You are viewing a preview of this job. Log in or register to view more details about this job.

Data Engineer - Machine Learning Pipelines (Ray/Kubernetes) - Internship

ABOUT RIBBON COMMUNICATIONS Ribbon Communications is a company with two decades of leadership in real-time communications. Built on world-class technology and intellectual property, the company delivers intelligent, secure, embedded real-time communications for today’s world. The company transforms fixed, mobile and enterprise networks from legacy environments to secure IP and cloud-based architectures, enabling highly productive communications for consumers and businesses. With 64 locations in 27 countries around the globe, Ribbon’s innovative, market-leading portfolio empowers service providers and enterprises with rapid service creation in a fully virtualized environment. To learn more, visit rbbn.com.

OPPORTUNITY

Ribbon Communications is looking for a Data Engineering Intern to help build and optimize machine learning pipelines using Ray in a Kubernetes environment on Ribbon Analytics.
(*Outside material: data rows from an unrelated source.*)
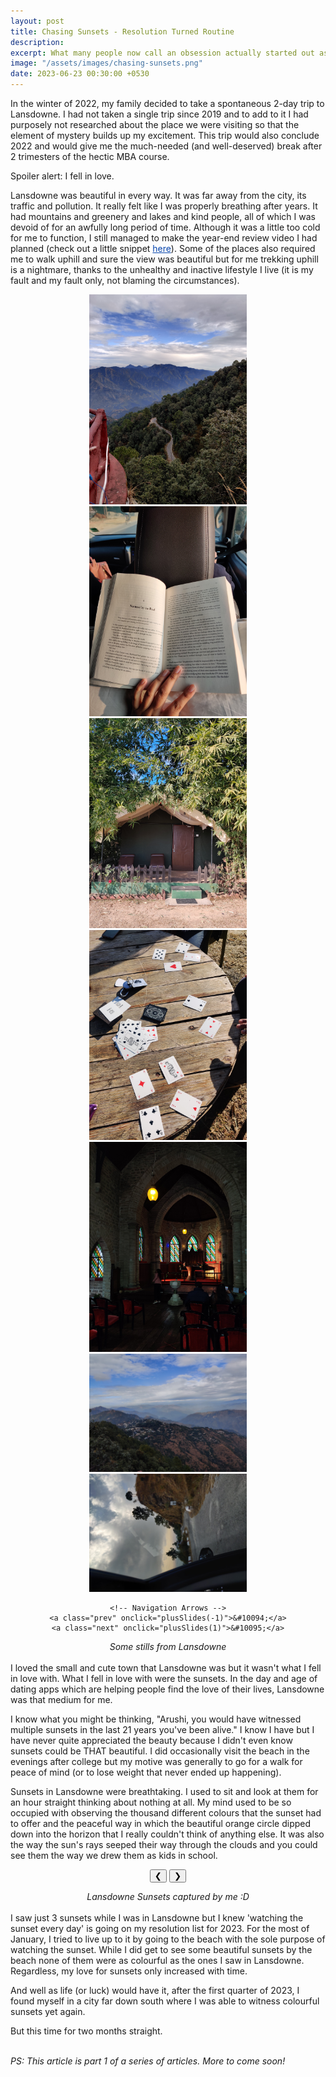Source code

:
 ```yaml
---
layout: post
title: Chasing Sunsets - Resolution Turned Routine
description: 
excerpt: What many people now call an obsession actually started out as a resolution. In the very first blog post of 2023, I talk about how an (almost) spontaneous new year trip gave rise to a new love interest (hint - sunsets) and how it slowly turned into a habit.
image: "/assets/images/chasing-sunsets.png"
date: 2023-06-23 00:30:00 +0530
---
```


In the winter of 2022, my family decided to take a spontaneous 2-day trip to Lansdowne. I had not taken a single trip since 2019 and to add to it I had purposely not researched about the place we were visiting so that the element of mystery builds up my excitement. This trip would also conclude 2022 and would give me the much-needed (and well-deserved) break after 2 trimesters of the hectic MBA course.

Spoiler alert: I fell in love.

Lansdowne was beautiful in every way. It was far away from the city, its traffic and pollution. It really felt like I was properly breathing after years. It had mountains and greenery and lakes and kind people, all of which I was devoid of for an awfully long period of time. Although it was a little too cold for me to function, I still managed to make the year-end review video I had planned (check out a little snippet <a href="https://youtu.be/MkPVygZQP4I" style="color:#0645AD">here</a>). Some of the places also required me to walk uphill and sure the view was beautiful but for me trekking uphill is a nightmare, thanks to the unhealthy and inactive lifestyle I live (it is my fault and my fault only, not blaming the circumstances).

<html>
<head>
  <title>Manual Slideshow with Navigation Arrows</title>
  <style>
    .slideshow-container {
      position: relative;
      width: 100%;
      max-width: 800px; /* Adjust as needed */
      margin: 0 auto;
    }

    .slide {
      display: none;
    }

    .slide img {
      width: 100%;
      height: auto;
    }

    .prev,
    .next {
      position: absolute;
      top: 50%;
      color: #fff;
      font-size: 30px;
      font-weight: bold;
      padding: 10px;
      background-color: rgba(0, 0, 0, 0.5);
      z-index: 999;
      cursor: pointer;
    }

    .prev {
      left: 10px;
    }

    .next {
      right: 10px;
    }
  </style>
</head>
<body>
<center>
  <div class="slideshow-container">
    <div class="slide">
      <img src="/assets/images/scenery_2.jpg" alt="Image 1" style="width:50%">
    </div>
    <div class="slide">
      <img src="/assets/images/reading-book.jpg" alt="Image 2" style="width:50%">
    </div>
    <div class="slide">
      <img src="/assets/images/tent.jpg" alt="Image 3" style="width:50%">
    </div>
    <div class="slide">
      <img src="/assets/images/playing-cards.jpg" alt="Image 3" style="width:50%">
    </div>
    <div class="slide">
      <img src="/assets/images/church.jpg" alt="Image 3" style="width:50%">
    </div>
     <div class="slide">
      <img src="/assets/images/scenery.jpg" alt="Image 3" style="width:50%">
    </div>
    <div class="slide">
      <img src="/assets/images/scenery_4.jpg" alt="Image 3" style="width:50%">
    </div>




    <!-- Navigation Arrows -->
    <a class="prev" onclick="plusSlides(-1)">&#10094;</a>
    <a class="next" onclick="plusSlides(1)">&#10095;</a>
  </div>
  <caption><i> Some stills from Lansdowne </i> </caption>
</center>
  <script>
    var slideIndex = 0;
    showSlide(slideIndex);

    function plusSlides(n) {
      showSlide(slideIndex += n);
    }

    function showSlide(n) {
      var slides = document.getElementsByClassName("slide");
      if (n >= slides.length) {
        slideIndex = 0;
      }
      else if (n < 0) {
        slideIndex = slides.length - 1;
      }
      for (var i = 0; i < slides.length; i++) {
        slides[i].style.display = "none";
      }
      slides[slideIndex].style.display = "block";
    }
  </script>
</body>
</html>
<br>
I loved the small and cute town that Lansdowne was but it wasn't what I fell in love with. What I fell in love with were the sunsets. In the day and age of dating apps which are helping people find the love of their lives, Lansdowne was that medium for me.

I know what you might be thinking, "Arushi, you would have witnessed multiple sunsets in the last 21 years you've been alive." I know I have but I have never quite appreciated the beauty because I didn't even know sunsets could be THAT beautiful. I did occasionally visit the beach in the evenings after college but my motive was generally to go for a walk for peace of mind (or to lose weight that never ended up happening).

Sunsets in Lansdowne were breathtaking. I used to sit and look at them for an hour straight thinking about nothing at all. My mind used to be so occupied with observing the thousand different colours that the sunset had to offer and the peaceful way in which the beautiful orange circle dipped down into the horizon that I really couldn't think of anything else. It was also the way the sun's rays seeped their way through the clouds and you could see them the way we drew them as kids in school.

<style>
.hi {display:none;}
</style>
<center>
<div class="w3-content w3-display-container">
  <img class="hi" src="/assets/images/sunset_1.jpg" style="width:50%">
  <img class="hi" src="/assets/images/sunset_2.jpg" style="width:50%">
  <img class="hi" src="/assets/images/sunset_3.JPG" style="width:50%">
  <img class="hi" src="/assets/images/sunset_4.jpg" style="width:50%">
  <img class="hi" src="/assets/images/sunset_5.jpg" style="width:50%">
 <img class="hi" src="/assets/images/sunset_6.jpg" style="width:50%">
 

  <button class="w3-button w3-black w3-display-left" onclick="plusDivs(-1)">&#10094;</button>
  <button class="w3-button w3-black w3-display-right" onclick="plusDivs(1)">&#10095;</button>
</div>
<caption><i> Lansdowne Sunsets captured by me :D </i> </caption>
</center>

<script>
var slideIndex = 1;
showDivs(slideIndex);

function plusDivs(n) {
  showDivs(slideIndex += n);
}

function showDivs(n) {
  var i;
  var x = document.getElementsByClassName("hi");
  if (n > x.length) {slideIndex = 1}
  if (n < 1) {slideIndex = x.length}
  for (i = 0; i < x.length; i++) {
    x[i].style.display = "none";  
  }
  x[slideIndex-1].style.display = "block";  
}
</script>


<br>
I saw just 3 sunsets while I was in Lansdowne but I knew 'watching the sunset every day' is going on my resolution list for 2023. For the most of January, I tried to live up to it by going to the beach with the sole purpose of watching the sunset. While I did get to see some beautiful sunsets by the beach none of them were as colourful as the ones I saw in Lansdowne. Regardless, my love for sunsets only increased with time.

And well as life (or luck) would have it, after the first quarter of 2023, I found myself in a city far down south where I was able to witness colourful sunsets yet again. 

But this time for two months straight.
<br><br>

<i> PS: This article is part 1 of a series of articles. More to come soon! </i>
You will work closely with our Machine Learning Engineers and Data Scientists to develop a scalable pipeline that ingests data from an SQL database and performs anomaly detection on large datasets.

Ribbon Analytics is a big data network analytics and security product that collects, processes and reacts to massive amounts of data collected from the network, leveraging machine learning and other techniques to analyze trends and outliers in the data and take action to mitigate security threats, fraud, etc in a customer’s network.

LOCATION

Hybrid/Westford, MA

What You’ll Do: (Responsibilities)

· Implement Machine Learning Pipelines:

Develop and implement machine learning pipelines using Ray for distributed data processing and anomaly detection.
Design and build efficient data ingestion pipelines to extract data from SQL databases.
Implement data preprocessing and feature engineering steps within the Ray environment.
Integrate anomaly detection models (e.g., isolation forests, autoencoders) into the pipelines.

Kubernetes Deployment:

Deploy and manage Ray clusters on Kubernetes using the Ray operator.
Create and maintain Kubernetes YAML configurations for Ray deployments.
Assist in troubleshooting and optimizing Ray deployments on Kubernetes.

SQL Database Interaction:

Write and optimize SQL queries to extract and transform data from relational databases.
Implement data ingestion strategies for continuous or batch data consumption.

Anomaly Detection:

Assist in the selection and implementation of appropriate anomaly detection algorithms.
Evaluate and monitor the performance of anomaly detection models.
Trigger incidents based on detected anomalies.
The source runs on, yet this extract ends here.